Intel (NASDAQ: INTC) has surged roughly 370% over the past year, making it one of the more dramatic recoveries in the semiconductor space.
Despite that remarkable run, the stock has recently pulled back and now sits more than 25% below its all-time high, rattling some shorter-term investors.
For long-term holders, however, a brief consolidation after such a steep climb is not particularly surprising or alarming.
The more important question is not what Intel does in the next few weeks, but where the company and its stock could realistically stand five years from now.
Just a year ago, Intel was widely being written off, with its chip business losing ground to rivals and its foundational innovative spirit largely in question.
Its chip foundry business was also struggling badly to attract new customers and faced the very real possibility of being spun off or shut down entirely.
A series of investments from the U.S. government and Nvidia (NASDAQ: NVDA) helped restore confidence in Intel among the broader investing community.
One of the most significant recent developments was Apple (NASDAQ: AAPL) inking a deal to use Intel as a foundry for some of its chips, lending the company meaningful credibility.
Landing a client of Apple’s stature could open doors to additional major contracts, which Intel urgently needs given the pressure its current valuation creates.
After its dramatic run-up, Intel’s stock now trades at roughly 100 times forward earnings, a steep multiple for a company that posted a major earnings-per-share loss.
Intel grew revenue at just a 7% pace in its most recent quarter, making the path to justifying that valuation a steep and demanding one.
Its primary competitor, Taiwan Semiconductor (NYSE: TSM), trades at approximately 27 times forward earnings, highlighting just how much ground Intel must cover.
To trade at the same forward earnings multiple as Taiwan Semi, Intel would effectively need to quadruple its earnings from current levels.
At its current market cap of around $550 billion, Intel would need to generate approximately $20.4 billion in net income to justify a price-to-earnings ratio of 27.
Intel’s profit margins peaked in 2022 at 32%, and returning to that level would require roughly $63.7 billion in revenue to hit that net income target.

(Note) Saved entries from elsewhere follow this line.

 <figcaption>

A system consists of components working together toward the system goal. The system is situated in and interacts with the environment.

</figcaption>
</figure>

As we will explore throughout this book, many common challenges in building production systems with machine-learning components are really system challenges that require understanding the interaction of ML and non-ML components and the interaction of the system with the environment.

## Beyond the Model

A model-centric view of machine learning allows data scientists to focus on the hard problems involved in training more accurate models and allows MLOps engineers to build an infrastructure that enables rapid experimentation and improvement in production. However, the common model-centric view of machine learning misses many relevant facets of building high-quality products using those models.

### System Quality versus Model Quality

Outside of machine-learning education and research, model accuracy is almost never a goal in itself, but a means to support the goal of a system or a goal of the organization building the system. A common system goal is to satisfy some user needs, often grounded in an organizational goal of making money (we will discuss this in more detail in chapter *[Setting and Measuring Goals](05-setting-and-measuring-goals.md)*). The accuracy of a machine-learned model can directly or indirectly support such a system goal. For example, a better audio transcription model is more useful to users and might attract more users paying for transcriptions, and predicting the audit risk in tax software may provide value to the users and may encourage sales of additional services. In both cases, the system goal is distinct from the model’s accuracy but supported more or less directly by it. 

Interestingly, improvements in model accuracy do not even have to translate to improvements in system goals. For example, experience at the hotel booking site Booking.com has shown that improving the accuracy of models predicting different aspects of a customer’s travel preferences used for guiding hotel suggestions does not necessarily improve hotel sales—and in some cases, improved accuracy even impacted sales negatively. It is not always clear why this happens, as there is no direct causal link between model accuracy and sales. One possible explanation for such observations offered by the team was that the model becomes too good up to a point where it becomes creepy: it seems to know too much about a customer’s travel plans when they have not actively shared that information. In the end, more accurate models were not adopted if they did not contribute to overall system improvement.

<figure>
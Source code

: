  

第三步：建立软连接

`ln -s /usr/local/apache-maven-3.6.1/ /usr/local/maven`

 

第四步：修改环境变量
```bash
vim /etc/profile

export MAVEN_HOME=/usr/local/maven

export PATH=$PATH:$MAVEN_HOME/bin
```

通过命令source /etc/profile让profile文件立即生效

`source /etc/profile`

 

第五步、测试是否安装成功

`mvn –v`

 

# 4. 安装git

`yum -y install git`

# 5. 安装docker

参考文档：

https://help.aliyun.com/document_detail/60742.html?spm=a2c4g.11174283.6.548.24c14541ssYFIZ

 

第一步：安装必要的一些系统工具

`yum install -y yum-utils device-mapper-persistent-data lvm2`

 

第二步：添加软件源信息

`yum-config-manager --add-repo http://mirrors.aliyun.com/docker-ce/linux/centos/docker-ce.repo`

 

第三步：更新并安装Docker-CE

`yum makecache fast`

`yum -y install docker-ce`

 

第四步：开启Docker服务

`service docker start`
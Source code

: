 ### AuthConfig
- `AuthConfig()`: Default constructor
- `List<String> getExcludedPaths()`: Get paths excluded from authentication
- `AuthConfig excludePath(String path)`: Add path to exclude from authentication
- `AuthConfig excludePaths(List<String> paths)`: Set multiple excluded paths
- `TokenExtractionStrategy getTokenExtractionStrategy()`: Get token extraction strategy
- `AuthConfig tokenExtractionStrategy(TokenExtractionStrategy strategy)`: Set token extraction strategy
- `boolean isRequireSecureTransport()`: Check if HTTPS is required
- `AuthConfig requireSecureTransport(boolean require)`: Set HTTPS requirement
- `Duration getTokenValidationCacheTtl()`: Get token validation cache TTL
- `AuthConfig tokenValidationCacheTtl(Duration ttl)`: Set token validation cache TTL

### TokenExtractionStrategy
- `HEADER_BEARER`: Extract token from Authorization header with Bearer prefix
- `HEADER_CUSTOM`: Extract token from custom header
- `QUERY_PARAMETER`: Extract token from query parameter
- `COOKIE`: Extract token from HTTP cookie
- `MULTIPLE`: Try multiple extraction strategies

With trailing-12-month revenues sitting around $53.8 billion, regaining a reasonable slice of market share combined with margin recovery could get Intel close to where it needs to be.
If Intel can sign additional big-name clients beyond Apple, deepen those relationships, and push profit margins back toward 2022 highs, the stock could potentially double over the next five years.
Demand for chip production capacity remains strong globally, giving Intel a real opportunity if it can execute on its foundry ambitions consistently.
The key word, however, remains execution, and until Intel proves it can replicate the Apple win across multiple clients, healthy skepticism about its long-term trajectory is warranted.